SQL Server Best Practices: Using Filegroups to Implement Cold and Hot Data Isolation Backup Solution

Scenario Description

In our example scenario, we’ll assume that a company has a critical large database (over 10 TB) and faces the following scenarios:

  1. The database contains user payment information for nearly 10 years, which is crucial
  2. The annual data is archived and stored in the table for the current year. The data in tables for previous years is read only (the historical payment information no longer needs to be modified), and only the data in the current year’s table is both readable and writable
  3. Each full database backup takes too long, more than 20 hours; the database restore operation takes even longer, more than 30 hours

Introduction to Filegroups

This article will not focus on the details of filegroups. However, as it is the core technology involved, it is necessary to briefly introduce filegroups in SQL Server in terms of their advantages, creation, and usage.

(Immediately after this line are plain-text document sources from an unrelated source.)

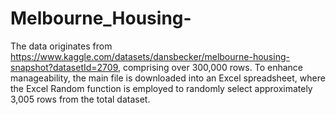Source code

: # Melbourne_Housing-
The data originates from https://www.kaggle.com/datasets/dansbecker/melbourne-housing-snapshot?datasetId=2709, comprising over 300,000 rows. To enhance manageability, the main file is downloaded into an Excel spreadsheet, where the Excel Random function is employed to randomly select approximately 3,005 rows from the total dataset. 
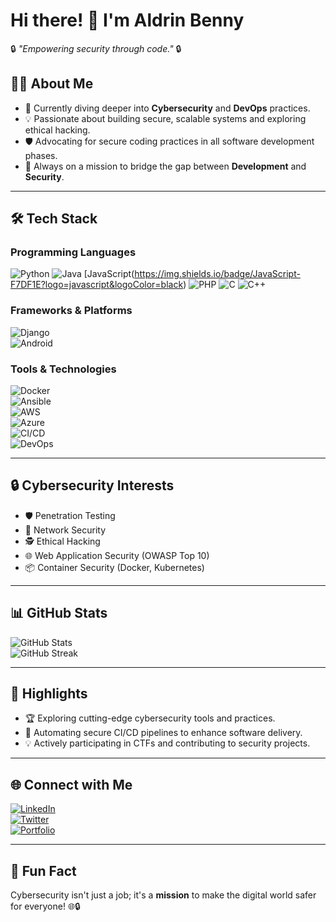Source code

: # Hi there! 👋 I'm Aldrin Benny
🔒 _"Empowering security through code."_ 🔒  

## 🧑‍💻 About Me
- 🌱 Currently diving deeper into **Cybersecurity** and **DevOps** practices.
- 💡 Passionate about building secure, scalable systems and exploring ethical hacking.
- 🛡️ Advocating for secure coding practices in all software development phases.
- 🎯 Always on a mission to bridge the gap between **Development** and **Security**.

---

## 🛠️ Tech Stack

### **Programming Languages**  
![Python](https://img.shields.io/badge/-Python-3776AB?logo=python&logoColor=white)  ![Java](https://img.shields.io/badge/-Java-007396?logo=java&logoColor=white)  [JavaScript(https://img.shields.io/badge/JavaScript-F7DF1E?logo=javascript&logoColor=black)  ![PHP](https://img.shields.io/badge/-PHP-777BB4?logo=php&logoColor=white)  ![C](https://img.shields.io/badge/-C-A8B9CC?logo=c&logoColor=white)  ![C++](https://img.shields.io/badge/-C++-00599C?logo=cplusplus&logoColor=white)  

### **Frameworks & Platforms**  
![Django](https://img.shields.io/badge/-Django-092E20?logo=django&logoColor=white)  
![Android](https://img.shields.io/badge/-Android-3DDC84?logo=android&logoColor=white)

### **Tools & Technologies**  
![Docker](https://img.shields.io/badge/-Docker-2496ED?logo=docker&logoColor=white)  
![Ansible](https://img.shields.io/badge/-Ansible-EE0000?logo=ansible&logoColor=white)  
![AWS](https://img.shields.io/badge/-AWS-232F3E?logo=amazonaws&logoColor=white)  
![Azure](https://img.shields.io/badge/-Azure-0078D4?logo=microsoftazure&logoColor=white)  
![CI/CD](https://img.shields.io/badge/-CI/CD-0696D7?logo=githubactions&logoColor=white)  
![DevOps](https://img.shields.io/badge/-DevOps-4285F4?logo=googlecloud&logoColor=white)

---

## 🔒 Cybersecurity Interests
- 🛡️ Penetration Testing  
- 🔐 Network Security  
- 🕵️ Ethical Hacking  
- 🌐 Web Application Security (OWASP Top 10)  
- 📦 Container Security (Docker, Kubernetes)  

---

## 📊 GitHub Stats
![GitHub Stats](https://github-readme-stats.vercel.app/api?username=aldrinbenny&show_icons=true&theme=radical)  
![GitHub Streak](https://github-readme-streak-stats.herokuapp.com/?user=aldrinbenny&theme=radical)

---

## 🌟 Highlights
- 🏆 Exploring cutting-edge cybersecurity tools and practices.
- 🚀 Automating secure CI/CD pipelines to enhance software delivery.
- 💡 Actively participating in CTFs and contributing to security projects.

---

## 🌐 Connect with Me
[![LinkedIn](https://img.shields.io/badge/-LinkedIn-blue?logo=linkedin&logoColor=white)](https://linkedin.com/in/aldrin-benny)  
[![Twitter](https://img.shields.io/badge/-Twitter-1DA1F2?logo=twitter&logoColor=white)](https://twitter.com/AldrinBenny09)  
[![Portfolio](https://img.shields.io/badge/-Portfolio-black?logo=firefox&logoColor=white)](https://nextjs-portfolio-pageview-counter-aldrinbennys-projects.vercel.app)

---

## 🚀 Fun Fact
Cybersecurity isn't just a job; it's a **mission** to make the digital world safer for everyone! 🌐🔒
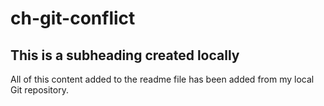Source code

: # ch-git-conflict

## This is a subheading created locally

All of this content added to the readme file has been added from my local Git repository.
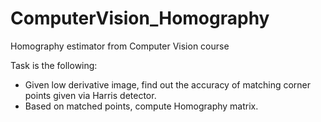 # ComputerVision_Homography
Homography estimator from Computer Vision course

Task is the following: 
- Given low derivative image, find out the accuracy of matching corner points given via Harris detector.
- Based on matched points, compute Homography matrix. 
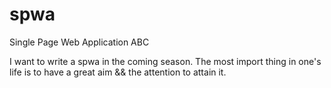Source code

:# spwa
Single Page Web Application ABC

I want to write a spwa in the coming season.
The most import thing in one's life is to have a great aim && the attention to attain it.
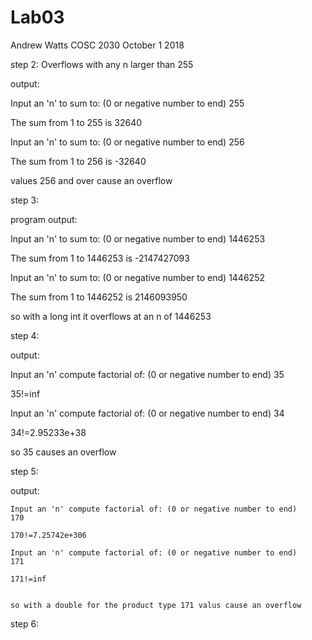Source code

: # Lab03
Andrew Watts
COSC 2030
October 1 2018


step 2:
  Overflows with any n larger than 255
	
  output:
	
  Input an 'n' to sum to: (0 or negative number to end)
  255
	
  The sum from 1 to 255 is 32640
	
  Input an 'n' to sum to: (0 or negative number to end)
  256
	
  The sum from 1 to 256 is -32640
  
	
  values 256 and over cause an overflow
  
	
step 3:

 program output:
 
  Input an 'n' to sum to: (0 or negative number to end)
  1446253
	
  The sum from 1 to 1446253 is -2147427093
	
  Input an 'n' to sum to: (0 or negative number to end)
  1446252
	
  The sum from 1 to 1446252 is 2146093950
  
	
  so with a long int it overflows at an n of 1446253
  
	
step 4:

  output:
	
  Input an 'n' compute factorial of: (0 or negative number to end)
  35
	
  35!=inf
	
  Input an 'n' compute factorial of: (0 or negative number to end)
  34
	
  34!=2.95233e+38
  
	
  so 35 causes an overflow
  
	
step 5: 

  output: 
	
    Input an 'n' compute factorial of: (0 or negative number to end)
    170
		
    170!=7.25742e+306
		
    Input an 'n' compute factorial of: (0 or negative number to end)
    171
		
    171!=inf
    
		
    so with a double for the product type 171 valus cause an overflow
    
		
step 6:
    
  
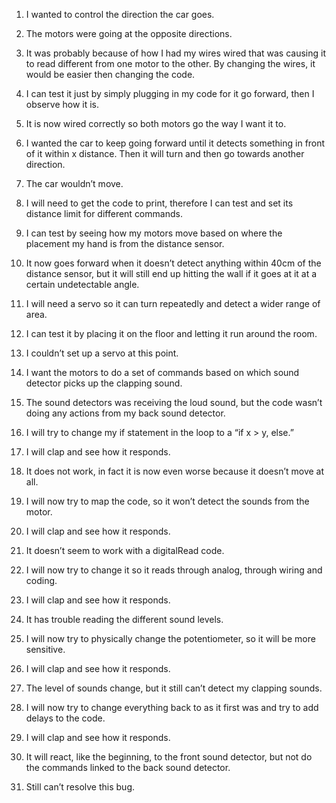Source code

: 1.	I wanted to control the direction the car goes.
2.	The motors were going at the opposite directions.
3.	It was probably because of how I had my wires wired that was causing it to read different from one motor to the other. By changing the wires, it would be easier then changing the code.
4.	I can test it just by simply plugging in my code for it go forward, then I observe how it is. 
5.	It is now wired correctly so both motors go the way I want it to.


1.	I wanted the car to keep going forward until it detects something in front of it within x distance. Then it will turn and then go towards another direction. 
2.	The car wouldn’t move.
3.	I will need to get the code to print, therefore I can test and set its distance limit for different commands. 
4.	I can test by seeing how my motors move based on where the placement my hand is from the distance sensor. 
5.	It now goes forward when it doesn’t detect anything within 40cm of the distance sensor, but it will still end up hitting the wall if it goes at it at a certain undetectable angle. 
6.	I will need a servo so it can turn repeatedly and detect a wider range of area. 
7.	I can test it by placing it on the floor and letting it run around the room.
8.	I couldn’t set up a servo at this point.


1.	I want the motors to do a set of commands based on which sound detector picks up the clapping sound.
2.	The sound detectors was receiving the loud sound, but the code wasn’t doing any actions from my back sound detector.
3.	I will try to change my if statement in the loop to a “if x > y, else.” 
4.	I will clap and see how it responds.
5.	It does not work, in fact it is now even worse because it doesn’t move at all.
6.	I will now try to map the code, so it won’t detect the sounds from the motor.
7.	I will clap and see how it responds.
8.	It doesn’t seem to work with a digitalRead code.
9.	I will now try to change it so it reads through analog, through wiring and coding. 
10.	I will clap and see how it responds.
11.	It has trouble reading the different sound levels.
12.	I will now try to physically change the potentiometer, so it will be more sensitive.  
13.	I will clap and see how it responds.
14.	The level of sounds change, but it still can’t detect my clapping sounds. 
15.	I will now try to change everything back to as it first was and try to add delays to the code.
16.	I will clap and see how it responds.
17.	It will react, like the beginning, to the front sound detector, but not do the commands linked to the back sound detector. 
18.	Still can’t resolve this bug.

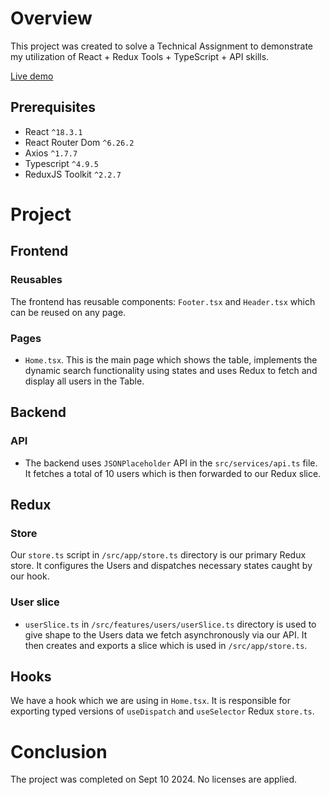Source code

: # Overview

This project was created to solve a Technical Assignment to demonstrate my utilization of React + Redux Tools + TypeScript + API skills.

[Live demo](https://bespoke-nougat-9ebfc9.netlify.app/)


## Prerequisites
- React `^18.3.1`
- React Router Dom `^6.26.2`
- Axios `^1.7.7`
- Typescript `^4.9.5`
- ReduxJS Toolkit `^2.2.7`

# Project 

## Frontend

### Reusables
The frontend has reusable components: `Footer.tsx` and `Header.tsx` which can be reused on any page.

### Pages
- `Home.tsx`. This is the main page which shows the table, implements the dynamic search functionality using states and uses Redux to fetch and display all users in the Table.

## Backend

### API
- The backend uses `JSONPlaceholder` API in the `src/services/api.ts` file. It fetches a total of 10 users which is then forwarded to our Redux slice.

## Redux 

### Store
Our `store.ts` script in `/src/app/store.ts` directory is our primary Redux store. It configures the Users and dispatches necessary states caught by our hook.

### User slice
- `userSlice.ts` in `/src/features/users/userSlice.ts` directory is used to give shape to the Users data we fetch asynchronously via our API. It then creates and exports a slice which is used in `/src/app/store.ts`.

## Hooks

We have a hook which we are using in `Home.tsx`. It is responsible for exporting typed versions of `useDispatch` and `useSelector` Redux `store.ts`.

# Conclusion

The project was completed on Sept 10 2024. No licenses are applied.
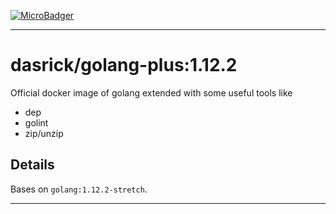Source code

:[![MicroBadger][microbadger-image]][microbadger-url]

***

# dasrick/golang-plus:1.12.2

Official docker image of golang extended with some useful tools like

* dep
* golint
* zip/unzip

## Details

Bases on `golang:1.12.2-stretch`.

***

[microbadger-image]: https://images.microbadger.com/badges/image/dasrick/golang-plus:1.12.2.svg
[microbadger-url]: https://microbadger.com/images/dasrick/golang-plus:1.12.2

Advantages of Using Filegroups

SQL Server supports the storage of table and index data in Non-Primary filegroups, which provides the following benefits when a database has multiple filegroups:

  1. Distributes I/O pressure to different filegroups. If files in different filegroups are on different disks, disk pressure can be distributed.
  2. DBCC CHECKFILEGROUP operations are performed for different filegroups, and the same database can process multiple processes in parallel, reducing the maintenance time for big data.
  3. Backup and Restore operations can be performed at the filegroup level to control backup and restore strategies in a more granular manner.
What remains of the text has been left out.